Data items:
-*-*-
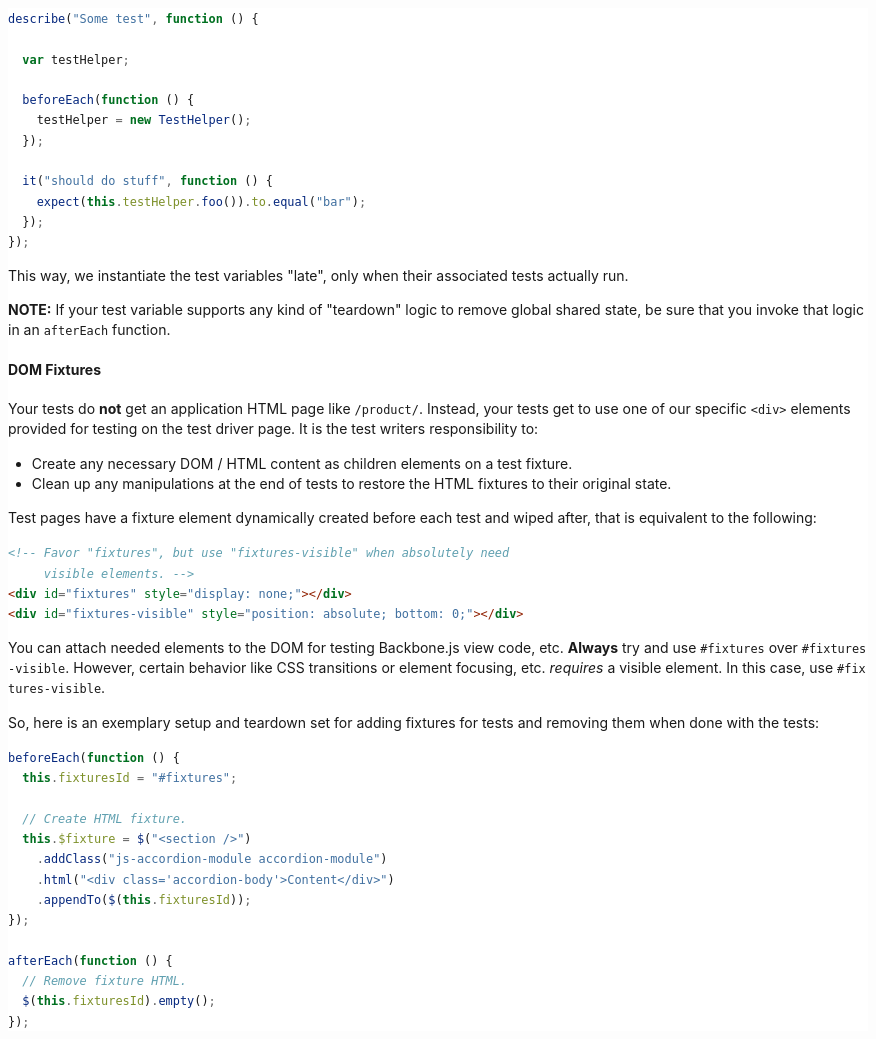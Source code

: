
 ```js
describe("Some test", function () {

  var testHelper;

  beforeEach(function () {
    testHelper = new TestHelper();
  });

  it("should do stuff", function () {
    expect(this.testHelper.foo()).to.equal("bar");
  });
});
```

This way, we instantiate the test variables "late", only when their associated tests actually run.

**NOTE:** If your test variable supports any kind of "teardown" logic to remove global shared state,
be sure that you invoke that logic in an `afterEach` function.

#### DOM Fixtures

Your tests do **not** get an application HTML page like `/product/`. Instead,
your tests get to use one of our specific `<div>` elements provided for testing
on the test driver page. It is the test writers responsibility to:

* Create any necessary DOM / HTML content as children elements on a test
  fixture.
* Clean up any manipulations at the end of tests to restore the HTML fixtures
  to their original state.

Test pages have a fixture element dynamically created before each test and
wiped after, that is equivalent to the following:

```html
<!-- Favor "fixtures", but use "fixtures-visible" when absolutely need
     visible elements. -->
<div id="fixtures" style="display: none;"></div>
<div id="fixtures-visible" style="position: absolute; bottom: 0;"></div>
```

You can attach needed elements to the DOM for testing Backbone.js view code,
etc. **Always** try and use `#fixtures` over
`#fixtures-visible`. However, certain behavior like CSS transitions or element
focusing, etc. *requires* a visible element. In this case, use
`#fixtures-visible`.

So, here is an exemplary setup and teardown set for adding fixtures for tests
and removing them when done with the tests:

```javascript
beforeEach(function () {
  this.fixturesId = "#fixtures";

  // Create HTML fixture.
  this.$fixture = $("<section />")
    .addClass("js-accordion-module accordion-module")
    .html("<div class='accordion-body'>Content</div>")
    .appendTo($(this.fixturesId));
});

afterEach(function () {
  // Remove fixture HTML.
  $(this.fixturesId).empty();
});
```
-*-*-
Work instructions:
Find the word "function" in the entries and show each line where it is found.

Result of this exercise:
describe("Some test", function () {
  beforeEach(function () {
  it("should do stuff", function () {
be sure that you invoke that logic in an `afterEach` function.
beforeEach(function () {
afterEach(function () {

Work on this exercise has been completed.